John from KOne Limo in Atlanta I traveled to Atlanta recently for a meeting with customers. I booked a car service since it was the same price as renting a car, and required less GPS goofery on my part. I looked on Yelp and found K-One Limo, with six of the most positive reviews I’ve ever seen. Initially I was skeptical, because the reviews were so over the top, but I booked the trip.

John (pictured) is the owner of K-One and met me at the airport. He called to make sure I had arrived, directed me to the right place to meet him, and then quickly and graciously re-adjusted when I doofed my way to the wrong place. He was driving an immaculate Lincoln Navigator and was dressed way better than I was, even though I was on my way to meet customers.

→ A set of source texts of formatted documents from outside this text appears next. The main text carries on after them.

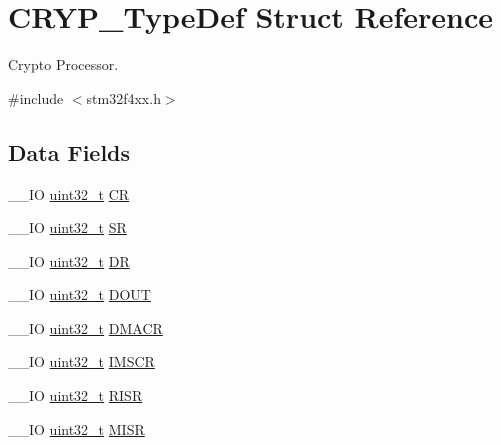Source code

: \hypertarget{struct_c_r_y_p___type_def}{\section{C\-R\-Y\-P\-\_\-\-Type\-Def Struct Reference}
\label{struct_c_r_y_p___type_def}
}


Crypto Processor.  




{\ttfamily \#include $<$stm32f4xx.\-h$>$}

\subsection*{Data Fields}
\begin{DoxyCompactItemize}
\item 
\-\_\-\-\_\-\-I\-O \hyperlink{stdint_8h_a435d1572bf3f880d55459d9805097f62}{uint32\-\_\-t} \hyperlink{struct_c_r_y_p___type_def_a65da2a40a06c5c391cbe346dbaa5380c}{C\-R}
\item 
\-\_\-\-\_\-\-I\-O \hyperlink{stdint_8h_a435d1572bf3f880d55459d9805097f62}{uint32\-\_\-t} \hyperlink{struct_c_r_y_p___type_def_a1d5cabaf9aea97e1b6f08352bc249094}{S\-R}
\item 
\-\_\-\-\_\-\-I\-O \hyperlink{stdint_8h_a435d1572bf3f880d55459d9805097f62}{uint32\-\_\-t} \hyperlink{struct_c_r_y_p___type_def_ab478a4717a3fa209b9c060ecaf70c9a1}{D\-R}
\item 
\-\_\-\-\_\-\-I\-O \hyperlink{stdint_8h_a435d1572bf3f880d55459d9805097f62}{uint32\-\_\-t} \hyperlink{struct_c_r_y_p___type_def_a0b3e1f1551d11a01f7b2356e91281e7d}{D\-O\-U\-T}
\item 
\-\_\-\-\_\-\-I\-O \hyperlink{stdint_8h_a435d1572bf3f880d55459d9805097f62}{uint32\-\_\-t} \hyperlink{struct_c_r_y_p___type_def_ad525241894427fc83a16e3370bb5b1d8}{D\-M\-A\-C\-R}
\item 
\-\_\-\-\_\-\-I\-O \hyperlink{stdint_8h_a435d1572bf3f880d55459d9805097f62}{uint32\-\_\-t} \hyperlink{struct_c_r_y_p___type_def_a3ee13f960f6631c574b1018c97f95925}{I\-M\-S\-C\-R}
\item 
\-\_\-\-\_\-\-I\-O \hyperlink{stdint_8h_a435d1572bf3f880d55459d9805097f62}{uint32\-\_\-t} \hyperlink{struct_c_r_y_p___type_def_a04be1b2f14a37aed1deff4d57e6261dd}{R\-I\-S\-R}
\item 
\-\_\-\-\_\-\-I\-O \hyperlink{stdint_8h_a435d1572bf3f880d55459d9805097f62}{uint32\-\_\-t} \hyperlink{struct_c_r_y_p___type_def_aa807ff93c7ce98e9d13cbc52d245770f}{M\-I\-S\-R}
\item 

\end{DoxyCompactItemize}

We talked all the way to the hotel, and all the way back, about his life, his family and his philosophy of customer service. Basically he goes out of his way to remove all obstacles and annoyances from his passengers. When he learns their preferences he accommodates them. One Yelp reviewer said John always has an iPhone charger ready to replenish his travel-drained phone.

He also understands the value of quiet competence. When things are going wrong (as you can imagine, an Atlanta limo driver deals with a lot of delayed flights), it doesn’t do any good to flap. John remains calm and professional, which I guarantee you is more reassuring than sweaty apologies and mad dashes through traffic.

I think John could do anything. I wish he ran pretty much every service organization, like, everywhere. I truly enjoy meeting people who are absolutely on top of their game and happy doing what they do. I’ve had that pleasure a handful of times in my life.

When you meet someone who is truly happy and successful, it’s usually because they can’t imagine doing anything but what they do. I never worried, for instance, about Jim Goodnight selling SAS when I worked there, because it was obvious that what Jim Goodnight loved doing was running SAS. If you want another great example, read a biography of Richard Branson.

I suppose I should end with some kind of motivational challenge to you to find the thing you love, but we’ll take that as written.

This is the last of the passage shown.